General Principles That Apply

The underlying injury claim, whether framed as the parents' or the child's, is still an ordinary negligence case and follows the same basic rules as any personal injury claim:

  • The injured side generally must show the other party owed a duty of care, breached it, and that the breach caused the injuries and damages.
  • Most states reduce (or in some, can bar) recovery if the child or a parent is found partly at fault, under either a comparative-fault or contributory-fault rule — which one applies depends entirely on the state.
  • The large majority of personal injury claims, including those involving children, settle before trial.
  • Personal injury attorneys typically work on contingency, commonly around one-third of the recovery, taken only if the case succeeds — details vary by firm and by state rules.

What to Do

  1. Get medical care documented properly. Keep every bill, statement, and explanation of benefits — this is the backbone of the parents' claim.
  2. Identify all sources that paid the bills (private insurance, Medicaid, CHIP) so any subrogation or lien claims can be addressed early rather than at the last minute.
  3. Talk to a personal injury attorney promptly — ideally within weeks, not months — specifically about the two separate deadlines: the parents' claim and the child's claim. Ask directly what each deadline is under your state's law.
  4. Do not sign a release for "the family's" claim without confirming whether it covers the child's claim too, and whether court approval will be needed before it's binding.
  5. If a settlement is reached, expect a court approval step for the child's share — ask your attorney what the judge will need to see and how the child's money will be protected until adulthood (blocked account, structured settlement, or trust).
  6. Keep the child's funds separate from household or parental funds once received, and follow whatever court order governs how and when the child can access them.

This article is general information about how these claims commonly work and is not legal advice; consult a licensed attorney in your state about your specific situation.

Frequently asked questions

Can I just settle the whole case myself since I'm the parent?

You can typically negotiate, but most states require a judge to approve the portion of the settlement that belongs to the child before it becomes final and binding. Your own reimbursement claim for bills you paid usually doesn't need that approval, but the child's share does.

Does the statute of limitations for my child's injury wait until they turn 18?

In many states the clock on a child's own injury claim pauses (tolls) until the age of majority (18 in most states), but this is not universal and some states set their own specific rules for minors. Confirm the actual deadline with a local attorney rather than assuming.

What happens to the settlement money awarded to my child?

Courts commonly require it to be protected until the child reaches adulthood, often through a blocked bank account, a structured settlement paying out over time, or a court-supervised trust. Parents generally cannot freely spend the child's share.

Do I have to pay back my health insurance or Medicaid out of the settlement?

Often yes. If insurance or Medicaid paid the child's medical bills, they frequently have a legal right (subrogation or a lien) to be reimbursed from the settlement, which is usually negotiated as part of resolving the case.

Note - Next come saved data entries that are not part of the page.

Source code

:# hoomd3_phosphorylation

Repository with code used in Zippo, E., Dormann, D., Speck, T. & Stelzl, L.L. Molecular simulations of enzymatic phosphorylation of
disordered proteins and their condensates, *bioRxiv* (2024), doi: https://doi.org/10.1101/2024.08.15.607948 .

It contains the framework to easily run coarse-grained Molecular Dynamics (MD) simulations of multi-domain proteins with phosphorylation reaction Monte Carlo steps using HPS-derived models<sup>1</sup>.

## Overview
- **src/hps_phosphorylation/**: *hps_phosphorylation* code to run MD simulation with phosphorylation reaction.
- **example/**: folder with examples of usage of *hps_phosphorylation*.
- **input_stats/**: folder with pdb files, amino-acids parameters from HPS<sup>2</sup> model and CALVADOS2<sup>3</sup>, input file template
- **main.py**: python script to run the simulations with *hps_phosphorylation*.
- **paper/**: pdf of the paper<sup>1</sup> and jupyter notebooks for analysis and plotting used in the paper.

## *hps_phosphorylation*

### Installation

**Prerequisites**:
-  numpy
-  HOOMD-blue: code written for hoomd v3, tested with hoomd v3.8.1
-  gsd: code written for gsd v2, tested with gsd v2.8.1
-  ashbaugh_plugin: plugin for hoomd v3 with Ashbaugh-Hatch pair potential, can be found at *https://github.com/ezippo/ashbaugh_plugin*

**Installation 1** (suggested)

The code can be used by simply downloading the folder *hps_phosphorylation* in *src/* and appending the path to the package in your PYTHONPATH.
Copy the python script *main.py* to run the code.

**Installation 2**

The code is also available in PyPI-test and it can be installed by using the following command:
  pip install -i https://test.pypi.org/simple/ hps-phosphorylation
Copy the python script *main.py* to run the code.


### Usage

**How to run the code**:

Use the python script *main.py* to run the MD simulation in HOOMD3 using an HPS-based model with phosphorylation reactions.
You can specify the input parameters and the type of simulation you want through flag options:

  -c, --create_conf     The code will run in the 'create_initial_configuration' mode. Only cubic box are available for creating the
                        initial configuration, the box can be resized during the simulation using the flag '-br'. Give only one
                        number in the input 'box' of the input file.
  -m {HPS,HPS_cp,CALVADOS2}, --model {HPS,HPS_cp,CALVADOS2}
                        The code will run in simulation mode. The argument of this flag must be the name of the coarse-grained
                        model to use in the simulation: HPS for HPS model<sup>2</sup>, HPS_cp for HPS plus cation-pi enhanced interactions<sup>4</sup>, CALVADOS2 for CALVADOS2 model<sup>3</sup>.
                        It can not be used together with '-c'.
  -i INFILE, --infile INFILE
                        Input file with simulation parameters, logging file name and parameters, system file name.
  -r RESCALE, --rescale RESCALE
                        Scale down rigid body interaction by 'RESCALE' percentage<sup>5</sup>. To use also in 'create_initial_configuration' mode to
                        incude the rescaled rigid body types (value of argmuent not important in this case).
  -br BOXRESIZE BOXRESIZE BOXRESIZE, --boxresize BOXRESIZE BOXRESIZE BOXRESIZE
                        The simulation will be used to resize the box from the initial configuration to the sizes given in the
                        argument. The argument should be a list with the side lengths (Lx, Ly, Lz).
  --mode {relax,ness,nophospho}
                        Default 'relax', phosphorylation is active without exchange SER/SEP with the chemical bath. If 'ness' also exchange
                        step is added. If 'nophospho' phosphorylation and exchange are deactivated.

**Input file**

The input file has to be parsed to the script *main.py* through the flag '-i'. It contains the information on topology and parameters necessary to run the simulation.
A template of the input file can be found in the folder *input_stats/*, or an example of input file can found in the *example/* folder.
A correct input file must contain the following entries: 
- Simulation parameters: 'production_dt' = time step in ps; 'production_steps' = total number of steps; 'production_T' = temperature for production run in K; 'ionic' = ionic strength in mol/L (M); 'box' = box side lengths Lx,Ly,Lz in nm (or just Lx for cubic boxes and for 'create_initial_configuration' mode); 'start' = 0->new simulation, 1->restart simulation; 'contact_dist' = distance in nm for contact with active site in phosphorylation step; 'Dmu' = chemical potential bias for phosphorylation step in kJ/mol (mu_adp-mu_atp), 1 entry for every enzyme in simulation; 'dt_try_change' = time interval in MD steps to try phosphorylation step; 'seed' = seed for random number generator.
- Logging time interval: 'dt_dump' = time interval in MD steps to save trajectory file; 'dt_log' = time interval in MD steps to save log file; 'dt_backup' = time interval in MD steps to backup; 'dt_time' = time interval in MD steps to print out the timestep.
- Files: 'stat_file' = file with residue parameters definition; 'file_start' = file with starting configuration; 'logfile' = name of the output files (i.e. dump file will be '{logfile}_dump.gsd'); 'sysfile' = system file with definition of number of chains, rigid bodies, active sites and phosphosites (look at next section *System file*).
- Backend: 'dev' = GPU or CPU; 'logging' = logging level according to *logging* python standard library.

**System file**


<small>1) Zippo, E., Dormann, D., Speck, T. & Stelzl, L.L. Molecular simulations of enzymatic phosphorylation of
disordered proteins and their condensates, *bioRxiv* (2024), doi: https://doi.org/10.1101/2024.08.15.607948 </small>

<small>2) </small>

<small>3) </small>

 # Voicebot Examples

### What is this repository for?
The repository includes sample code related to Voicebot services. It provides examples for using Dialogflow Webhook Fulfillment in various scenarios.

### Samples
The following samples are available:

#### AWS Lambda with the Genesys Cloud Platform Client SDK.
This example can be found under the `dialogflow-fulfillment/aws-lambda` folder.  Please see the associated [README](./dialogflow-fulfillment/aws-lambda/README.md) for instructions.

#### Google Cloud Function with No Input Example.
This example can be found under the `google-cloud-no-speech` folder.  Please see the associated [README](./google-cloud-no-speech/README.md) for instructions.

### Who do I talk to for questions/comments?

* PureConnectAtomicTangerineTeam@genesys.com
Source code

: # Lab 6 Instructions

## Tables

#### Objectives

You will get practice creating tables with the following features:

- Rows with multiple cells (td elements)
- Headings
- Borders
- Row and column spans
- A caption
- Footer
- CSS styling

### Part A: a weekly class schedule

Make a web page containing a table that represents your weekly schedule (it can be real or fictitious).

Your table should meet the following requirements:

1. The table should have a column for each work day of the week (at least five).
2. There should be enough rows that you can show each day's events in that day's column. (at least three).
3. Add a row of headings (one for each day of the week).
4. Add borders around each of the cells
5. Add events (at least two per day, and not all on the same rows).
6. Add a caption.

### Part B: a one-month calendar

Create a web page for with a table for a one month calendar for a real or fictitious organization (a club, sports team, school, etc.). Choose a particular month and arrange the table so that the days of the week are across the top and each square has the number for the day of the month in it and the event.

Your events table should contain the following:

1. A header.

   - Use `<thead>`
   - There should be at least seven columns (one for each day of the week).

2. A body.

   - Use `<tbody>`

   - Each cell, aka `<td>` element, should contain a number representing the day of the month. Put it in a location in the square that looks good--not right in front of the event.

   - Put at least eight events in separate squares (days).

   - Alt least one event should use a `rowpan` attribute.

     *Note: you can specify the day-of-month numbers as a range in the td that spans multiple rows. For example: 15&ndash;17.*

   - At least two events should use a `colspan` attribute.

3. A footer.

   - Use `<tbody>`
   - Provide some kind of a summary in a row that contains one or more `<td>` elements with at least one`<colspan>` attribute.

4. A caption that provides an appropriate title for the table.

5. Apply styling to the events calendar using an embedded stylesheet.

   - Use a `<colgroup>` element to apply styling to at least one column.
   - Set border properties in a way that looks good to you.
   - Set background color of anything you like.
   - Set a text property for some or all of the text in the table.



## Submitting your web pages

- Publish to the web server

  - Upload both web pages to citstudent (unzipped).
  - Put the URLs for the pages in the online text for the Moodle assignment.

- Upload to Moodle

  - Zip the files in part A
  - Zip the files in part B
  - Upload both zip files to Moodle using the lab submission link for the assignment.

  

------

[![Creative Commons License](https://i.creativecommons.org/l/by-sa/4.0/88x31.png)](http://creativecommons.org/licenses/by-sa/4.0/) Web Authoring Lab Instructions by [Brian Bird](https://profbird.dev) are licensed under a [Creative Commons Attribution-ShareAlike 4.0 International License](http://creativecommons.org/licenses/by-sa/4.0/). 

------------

Do I need a separate lawyer for my claim versus my child's claim?

Not usually — one attorney can typically handle both since they arise from the same incident, but the attorney should clearly explain how the two claims and their deadlines are being handled separately.

This article is general legal information, not legal advice, and may not reflect the most current law or the law in your jurisdiction. Laws vary by state and change over time. For advice about your specific situation, consult a licensed attorney.